$350 school readiness stipend available to Tulalip’s K-12 students

By Micheal Rios, Tulalip News

It’s barely been two weeks since the Tulalip Tribes announced the availability of COVID impact funding for its K-12 students, and nearly 800 applications have been submitted already. The $350 school readiness stipend is made available as part of the CARES Act, which was signed into law back in March, and is intended to provide critical relief for students as they prepare to start the new school year learning remotely.

“Our tribes are feeling significant strain,” said Senator Martha McSally. “This legislation provides immediate cash relief and strong assistance to tribal communities impacted by this so workers and families can pay their bills. I will continue to work with the Trump Administration to ensure this relief is administered quickly, efficiently and in a manner that works best for tribal communities.”

With all Washington State school districts either recently starting or set to start the 2020-2021 academic year, the uncertainty of resuming education is no more.

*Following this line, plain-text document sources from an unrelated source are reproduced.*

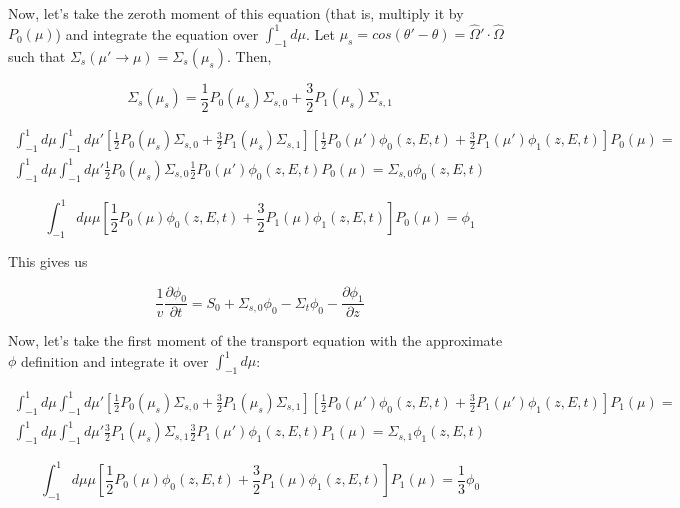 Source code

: \documentclass[12pt]{article}
\newcommand{\omvec}{\ensuremath{\hat{\Omega}}}
\newcommand{\sigso}{\ensuremath{\Sigma_{s,0}}}
\newcommand{\sigsi}{\ensuremath{\Sigma_{s,1}}}
\begin{document}
Now, let's take the zeroth moment of this equation (that is, multiply it by $P_0(\mu)$) and integrate the
equation over $\int_{-1}^{1}d\mu$. Let $\mu_s = cos(\theta'-\theta) = \omvec'\cdot\omvec$ such that
$\Sigma_s(\mu'\rightarrow\mu) = \Sigma_s(\mu_s)$. Then,

\begin{equation*}
\Sigma_s(\mu_s) = \frac{1}{2}P_0(\mu_s)\sigso + \frac{3}{2}P_1(\mu_s)\sigsi
\end{equation*}

\begin{multline*}
\int_{-1}^{1}d\mu\int_{-1}^{1}d\mu'\left[\frac{1}{2}P_0(\mu_s)\sigso+\frac{3}{2}P_1(\mu_s)\sigsi\right]
\left[\frac{1}{2}P_0(\mu')\phi_0(z,E,t)+\frac{3}{2}P_1(\mu')\phi_1(z,E,t)\right]P_0(\mu) = \\
\int_{-1}^{1}d\mu\int_{-1}^{1}d\mu'\frac{1}{2}P_0(\mu_s)\sigso\frac{1}{2}P_0(\mu')\phi_0(z,E,t)P_0(\mu) =
\sigso\phi_0(z,E,t)
\end{multline*}

\begin{equation*}
\int_{-1}^{1}d\mu\mu\left[\frac{1}{2}P_0(\mu)\phi_0(z,E,t)+\frac{3}{2}P_1(\mu)\phi_1(z,E,t)\right]P_0(\mu)
= \phi_1
\end{equation*}

This gives us

\begin{equation*}
\frac{1}{v}\frac{\partial\phi_0}{\partial t} = S_0 + \sigso\phi_0 - \Sigma_t\phi_0 - 
\frac{\partial\phi_1}{\partial z}
\end{equation*}

Now, let's take the first moment of the transport equation with the approximate $\phi$ definition and 
integrate it over $\int_{-1}^{1}d\mu$:

\begin{multline*}
\int_{-1}^{1}d\mu\int_{-1}^{1}d\mu'\left[\frac{1}{2}P_0(\mu_s)\sigso+\frac{3}{2}P_1(\mu_s)\sigsi\right]
\left[\frac{1}{2}P_0(\mu')\phi_0(z,E,t)+\frac{3}{2}P_1(\mu')\phi_1(z,E,t)\right]P_1(\mu) = \\
\int_{-1}^{1}d\mu\int_{-1}^{1}d\mu'\frac{3}{2}P_1(\mu_s)\sigsi\frac{3}{2}P_1(\mu')\phi_1(z,E,t)P_1(\mu) =
\sigsi\phi_1(z,E,t)
\end{multline*}

\begin{equation*}
\int_{-1}^{1}d\mu\mu\left[\frac{1}{2}P_0(\mu)\phi_0(z,E,t)+\frac{3}{2}P_1(\mu)\phi_1(z,E,t)\right]P_1(\mu)
= \frac{1}{3}\phi_0
\end{equation*}
\end{document}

It’s certain that the routine of daily education is back, but the details of that routine have changed immensely. As a result of COVID-19, Governor Inslee mandated all K-12 public and private schools remain closed to in-person learning and instead institute distance learning solutions. For the vast majority of Tulalip students this means going all digital, all the time from the comforts of home.

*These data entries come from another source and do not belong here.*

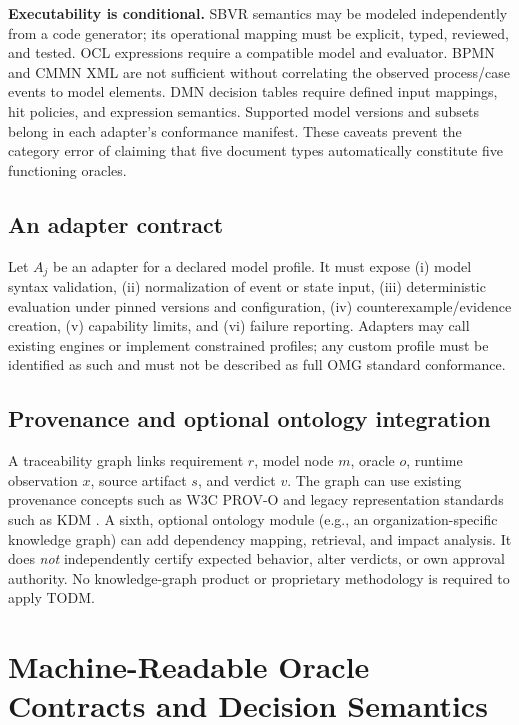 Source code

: \documentclass[11pt,a4paper]{article}
\newcommand{\todm}{\textsc{TODM}}
\begin{document}
\textbf{Executability is conditional.} SBVR semantics may be modeled independently from a code generator; its operational mapping must be explicit, typed, reviewed, and tested. OCL expressions require a compatible model and evaluator. BPMN and CMMN XML are not sufficient without correlating the observed process/case events to model elements. DMN decision tables require defined input mappings, hit policies, and expression semantics. Supported model versions and subsets belong in each adapter's conformance manifest. These caveats prevent the category error of claiming that five document types automatically constitute five functioning oracles.

\subsection{An adapter contract}
Let $A_j$ be an adapter for a declared model profile. It must expose (i) model syntax validation, (ii) normalization of event or state input, (iii) deterministic evaluation under pinned versions and configuration, (iv) counterexample/evidence creation, (v) capability limits, and (vi) failure reporting. Adapters may call existing engines or implement constrained profiles; any custom profile must be identified as such and must not be described as full OMG standard conformance.

\subsection{Provenance and optional ontology integration}
A traceability graph links requirement $r$, model node $m$, oracle $o$, runtime observation $x$, source artifact $s$, and verdict $v$. The graph can use existing provenance concepts such as W3C PROV-O \cite{w3c2013prov} and legacy representation standards such as KDM \cite{omg2020kdm}. A sixth, optional ontology module (e.g., an organization-specific knowledge graph) can add dependency mapping, retrieval, and impact analysis. It does \emph{not} independently certify expected behavior, alter verdicts, or own approval authority. No knowledge-graph product or proprietary methodology is required to apply \todm{}.

\section{Machine-Readable Oracle Contracts and Decision Semantics}
\end{document}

For students and their families lacking in the necessary resources to provide an effective learning environment for distance learning, the unexpected opportunity to receive $350 per Tulalip student can be a significant morale boost. 

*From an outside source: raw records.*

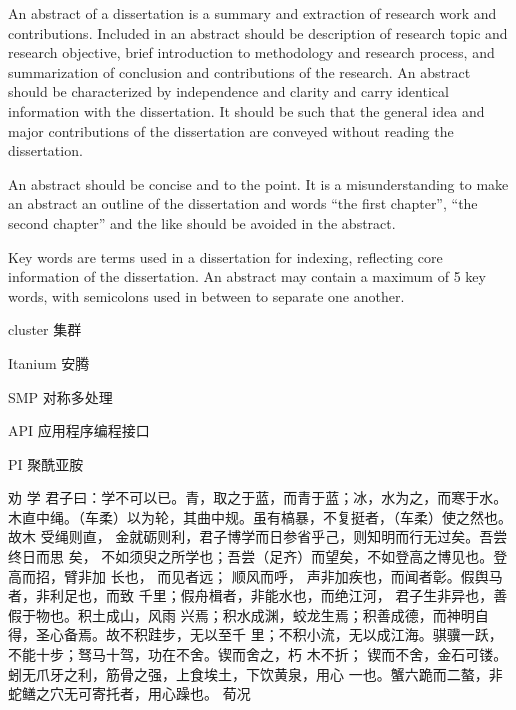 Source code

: \documentclass[bachelor,zhspacing]{cqu}  %
\begin{document}
\begin{enabstract}
     An abstract of a dissertation is a summary and extraction of 
research work and contributions. Included in an abstract should be 
description of research topic and research objective, brief 
introduction to methodology and research process, and summarization 
of conclusion and contributions of the research. An abstract should be 
characterized by independence and clarity and carry identical 
information with the dissertation. It should be such that the general 
idea and major contributions of the dissertation are conveyed
without reading the dissertation.\par
     An abstract should be concise and to the point. It is a 
misunderstanding to make an abstract an outline of the dissertation and 
words “the first chapter”, “the second chapter” and the like should be 
avoided in the abstract.\par
     Key words are terms used in a dissertation for indexing, 
reflecting core information of the dissertation. An abstract may 
contain a maximum of 5 key words, with semicolons used in between to 
separate one another.
\end{enabstract}

\tableofcontents
\listoffigures
\listoftables


\begin{denotation}{2.5}{0}

\item[cluster] 集群
\item[Itanium] 安腾
\item[SMP] 对称多处理
\item[API] 应用程序编程接口
\item[PI]   聚酰亚胺
\item[劝  学] 君子曰：学不可以已。青，取之于蓝，而青于蓝；冰，水为之，而寒于水。
  木直中绳。（车柔）以为轮，其曲中规。虽有槁暴，不复挺者，（车柔）使之然也。故木
  受绳则直， 金就砺则利，君子博学而日参省乎己，则知明而行无过矣。吾尝终日而思
  矣，  不如须臾之所学也；吾尝（足齐）而望矣，不如登高之博见也。登高而招，臂非加
  长也，  而见者远；  顺风而呼，  声非加疾也，而闻者彰。假舆马者，非利足也，而致
  千里；假舟楫者，非能水也，而绝江河，  君子生非异也，善假于物也。积土成山，风雨
  兴焉；积水成渊，蛟龙生焉；积善成德，而神明自得，圣心备焉。故不积跬步，无以至千
  里；不积小流，无以成江海。骐骥一跃，不能十步；驽马十驾，功在不舍。锲而舍之，朽
  木不折；  锲而不舍，金石可镂。蚓无爪牙之利，筋骨之强，上食埃土，下饮黄泉，用心
  一也。蟹六跪而二螯，非蛇鳝之穴无可寄托者，用心躁也。\pozhehao{} 荀况
\end{denotation}
\end{document}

“Nobody was expecting this money. We’re fortunate the tribe applied for relief funds from a grant to help out our students and it was accepted,” explained Lisa Fryberg, positive youth development advocate. “These funds are intended to go towards school supplies and digital resources to make our children’s learning experience better.”

“Hopefully, all our kids will see this money be used to facilitate a functioning learning environment at their home,” added fellow youth advocate Deyamonta Diaz. “What we hope not to see is this money being viewed as supplemental income and used to purchase items that really don’t prioritize our kids’ education.” 

To create a highly effective learning environment at home, here are some basic essentials local school districts suggest purchasing: a desk or mini table dedicated for an individual student, a reliable internet or WiFi connection to support multiple devices, a comfortable desk chair, personal headphones, a printer with a decent supply of paper and ink, and a white board to be used as a student planner to manage class schedule, homework assignments, and any broader academic goals. Two items left off this essential list are a cheap laptop and webcam because Marysville School District and local private schools issued their students Chomebooks with built-in webcam and internet access.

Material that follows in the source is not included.